Re:Don't let it happen again by Anonymous Coward · 2011-05-02 23:08 · Score: 0

I suppose it's the "any key".

I don't trust "The Cloud" by Beelzebud · 2011-05-02 12:36 · Score: 1

When it comes to valuable data, nothing beats a local hard drive, and nothing will ever beat that. The Cloud is great for sharing photos or game saves, but I don't see a future where we all do our computing "in the cloud".

Re:I don't trust "The Cloud" by Jeremi · 2011-05-02 14:20 · Score: 1

When it comes to valuable data, nothing beats a local hard drive, and nothing will ever beat that.
You know what beats a local hard drive? Two local hard drives, so that if one of them dies, you can still retrieve your data on the other one. And you know what beats two local hard drives? N hard drives in different locations, so that even after Evil Otto nukes your office and your branch office, you can still retrieve a backup copy of your data from another zip code.
I wonder if/when any cloud services will offer the option of letting you automatically keep a copy of your cloud data on your home computer's local drive? That seems like it would be a good feature to have.

--

I don't care if it's 90,000 hectares. That lake was not my doing.
Re:I don't trust "The Cloud" by jd · 2011-05-02 14:25 · Score: 1

Hard drives are easy to beat. Core memory has an estimated lifespan 20-30x that of a hard drive, is impervious to EMP and won't crash if bumped.

--
It's a small world and it smells funny; I'd buy another if it wasn't for the money; Take back what I paid (SoM)
Re:I don't trust "The Cloud" by jimicus · 2011-05-02 23:25 · Score: 1

Not necessarily, as has already demonstrated.
I forget exactly where I first read it, but it bears repeating: Unless you can put your finger on a damn good reason why your business cannot deal with any downtime, you don't need high availability and probably shouldn't bother with it.
It invariably introduces a lot more complication, a lot more to go wrong.
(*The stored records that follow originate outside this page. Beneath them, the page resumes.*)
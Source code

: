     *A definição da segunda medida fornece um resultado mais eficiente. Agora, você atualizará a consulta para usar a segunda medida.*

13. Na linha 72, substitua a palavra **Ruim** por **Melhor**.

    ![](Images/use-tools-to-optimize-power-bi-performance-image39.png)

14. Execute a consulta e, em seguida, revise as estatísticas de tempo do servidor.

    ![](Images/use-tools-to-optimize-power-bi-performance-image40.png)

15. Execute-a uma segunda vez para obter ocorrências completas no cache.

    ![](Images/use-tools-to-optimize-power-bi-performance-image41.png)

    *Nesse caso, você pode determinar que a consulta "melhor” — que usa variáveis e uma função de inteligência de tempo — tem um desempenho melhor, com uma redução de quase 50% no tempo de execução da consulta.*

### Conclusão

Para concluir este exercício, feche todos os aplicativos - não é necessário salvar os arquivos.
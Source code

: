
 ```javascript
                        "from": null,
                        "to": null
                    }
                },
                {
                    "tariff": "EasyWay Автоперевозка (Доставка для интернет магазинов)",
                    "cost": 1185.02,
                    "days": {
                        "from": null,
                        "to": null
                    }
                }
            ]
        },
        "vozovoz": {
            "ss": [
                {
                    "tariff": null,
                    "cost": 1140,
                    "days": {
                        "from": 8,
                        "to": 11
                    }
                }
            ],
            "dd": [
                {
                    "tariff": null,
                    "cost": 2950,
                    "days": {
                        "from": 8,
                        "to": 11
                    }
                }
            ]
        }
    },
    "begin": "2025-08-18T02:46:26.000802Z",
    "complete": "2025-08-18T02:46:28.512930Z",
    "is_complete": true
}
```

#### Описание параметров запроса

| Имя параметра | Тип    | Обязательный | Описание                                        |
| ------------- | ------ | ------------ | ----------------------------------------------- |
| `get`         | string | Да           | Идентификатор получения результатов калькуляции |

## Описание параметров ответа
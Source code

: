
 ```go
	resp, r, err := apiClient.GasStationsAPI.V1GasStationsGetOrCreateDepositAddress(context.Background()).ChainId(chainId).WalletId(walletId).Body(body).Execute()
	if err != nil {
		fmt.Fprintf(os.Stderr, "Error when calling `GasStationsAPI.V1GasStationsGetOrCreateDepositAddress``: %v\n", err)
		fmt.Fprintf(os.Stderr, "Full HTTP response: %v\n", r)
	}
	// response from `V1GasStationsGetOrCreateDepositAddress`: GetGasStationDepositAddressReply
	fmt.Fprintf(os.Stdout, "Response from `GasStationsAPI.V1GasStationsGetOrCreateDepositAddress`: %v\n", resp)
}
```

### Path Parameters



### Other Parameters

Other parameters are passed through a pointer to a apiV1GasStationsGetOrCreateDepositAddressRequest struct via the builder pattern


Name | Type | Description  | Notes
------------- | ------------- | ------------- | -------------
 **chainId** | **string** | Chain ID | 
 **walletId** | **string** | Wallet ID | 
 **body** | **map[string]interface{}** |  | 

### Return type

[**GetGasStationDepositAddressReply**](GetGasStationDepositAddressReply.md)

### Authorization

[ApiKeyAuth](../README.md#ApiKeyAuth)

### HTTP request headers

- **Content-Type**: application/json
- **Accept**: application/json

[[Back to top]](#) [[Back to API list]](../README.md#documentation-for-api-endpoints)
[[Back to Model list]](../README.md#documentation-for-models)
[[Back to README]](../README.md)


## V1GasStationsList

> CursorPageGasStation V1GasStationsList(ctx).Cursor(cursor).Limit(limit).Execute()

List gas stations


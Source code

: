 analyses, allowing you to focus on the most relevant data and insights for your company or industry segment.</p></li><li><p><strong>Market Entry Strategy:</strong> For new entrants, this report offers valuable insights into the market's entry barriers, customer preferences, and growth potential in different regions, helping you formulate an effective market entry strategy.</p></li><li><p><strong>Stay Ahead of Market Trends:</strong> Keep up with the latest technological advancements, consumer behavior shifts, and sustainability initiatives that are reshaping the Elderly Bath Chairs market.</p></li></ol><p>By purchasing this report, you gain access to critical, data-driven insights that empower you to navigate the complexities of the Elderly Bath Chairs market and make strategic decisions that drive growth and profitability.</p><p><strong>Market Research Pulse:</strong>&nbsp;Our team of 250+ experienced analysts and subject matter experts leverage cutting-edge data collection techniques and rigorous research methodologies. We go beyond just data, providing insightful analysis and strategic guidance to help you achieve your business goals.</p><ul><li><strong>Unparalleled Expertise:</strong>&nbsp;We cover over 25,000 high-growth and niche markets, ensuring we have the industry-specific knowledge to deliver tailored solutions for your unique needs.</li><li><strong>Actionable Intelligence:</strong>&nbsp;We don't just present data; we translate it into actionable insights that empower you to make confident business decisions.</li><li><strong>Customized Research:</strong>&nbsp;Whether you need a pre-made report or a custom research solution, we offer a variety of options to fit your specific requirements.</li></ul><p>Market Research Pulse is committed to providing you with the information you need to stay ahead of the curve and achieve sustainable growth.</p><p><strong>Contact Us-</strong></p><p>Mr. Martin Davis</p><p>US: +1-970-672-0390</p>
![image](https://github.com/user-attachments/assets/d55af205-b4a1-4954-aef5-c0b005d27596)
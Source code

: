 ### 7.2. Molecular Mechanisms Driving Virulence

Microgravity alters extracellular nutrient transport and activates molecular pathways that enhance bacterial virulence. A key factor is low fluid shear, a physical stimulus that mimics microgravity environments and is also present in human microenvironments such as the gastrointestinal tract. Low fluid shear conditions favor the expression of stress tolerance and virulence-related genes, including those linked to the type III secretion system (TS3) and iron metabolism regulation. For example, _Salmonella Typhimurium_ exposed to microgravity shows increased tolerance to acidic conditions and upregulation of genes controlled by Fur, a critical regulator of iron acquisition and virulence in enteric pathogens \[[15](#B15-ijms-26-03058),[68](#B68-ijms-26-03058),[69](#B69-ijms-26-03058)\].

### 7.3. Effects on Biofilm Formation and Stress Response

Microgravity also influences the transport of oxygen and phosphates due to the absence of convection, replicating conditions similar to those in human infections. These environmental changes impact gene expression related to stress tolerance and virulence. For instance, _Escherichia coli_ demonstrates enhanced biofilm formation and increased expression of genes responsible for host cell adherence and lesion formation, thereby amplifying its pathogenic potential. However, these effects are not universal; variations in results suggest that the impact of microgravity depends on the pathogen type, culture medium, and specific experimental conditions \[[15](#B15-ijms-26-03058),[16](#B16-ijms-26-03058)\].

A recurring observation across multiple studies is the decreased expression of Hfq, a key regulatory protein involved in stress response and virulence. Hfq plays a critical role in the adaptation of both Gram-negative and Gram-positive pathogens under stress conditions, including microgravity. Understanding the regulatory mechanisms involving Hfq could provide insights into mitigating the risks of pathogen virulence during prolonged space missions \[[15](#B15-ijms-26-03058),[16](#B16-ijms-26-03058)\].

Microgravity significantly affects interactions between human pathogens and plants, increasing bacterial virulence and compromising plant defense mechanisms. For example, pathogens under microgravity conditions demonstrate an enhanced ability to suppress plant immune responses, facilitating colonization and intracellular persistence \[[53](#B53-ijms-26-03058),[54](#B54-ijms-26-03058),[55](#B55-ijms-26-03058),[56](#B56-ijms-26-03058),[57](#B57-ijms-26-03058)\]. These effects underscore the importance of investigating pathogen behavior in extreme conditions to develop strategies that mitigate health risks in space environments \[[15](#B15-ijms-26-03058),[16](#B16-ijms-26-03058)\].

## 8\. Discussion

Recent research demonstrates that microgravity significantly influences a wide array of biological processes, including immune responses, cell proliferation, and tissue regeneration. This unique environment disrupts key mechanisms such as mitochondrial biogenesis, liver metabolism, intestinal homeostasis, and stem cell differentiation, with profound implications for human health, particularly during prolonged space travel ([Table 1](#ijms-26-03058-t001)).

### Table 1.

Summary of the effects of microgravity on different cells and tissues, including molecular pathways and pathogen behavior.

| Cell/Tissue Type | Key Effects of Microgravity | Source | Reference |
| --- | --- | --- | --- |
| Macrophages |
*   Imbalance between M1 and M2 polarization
Few businesses truly need it, usually all they need is a clear plan to recover from system failure which accounts for the length of time such recovery will take.
Simply running your application on, say, a highly-available VM in someone else's datacenter does not make that complication go away, it just makes it somebody else's problem.
Re:I don't trust "The Cloud" by Nevynxxx · 2011-05-03 00:32 · Score: 1

I wonder if/when any cloud services will offer the option of letting you automatically keep a copy of your cloud data on your home computer's local drive? That seems like it would be a good feature to have.
Dropbox.

Human error will always... by Super+Dave+Osbourne · 2011-05-02 12:37 · Score: 0

be an issue. The problem is how poorly is the infrastructure designed and implemented to allow one moron one key stroke to cause such havoc? Apparently it is very weak and susceptible.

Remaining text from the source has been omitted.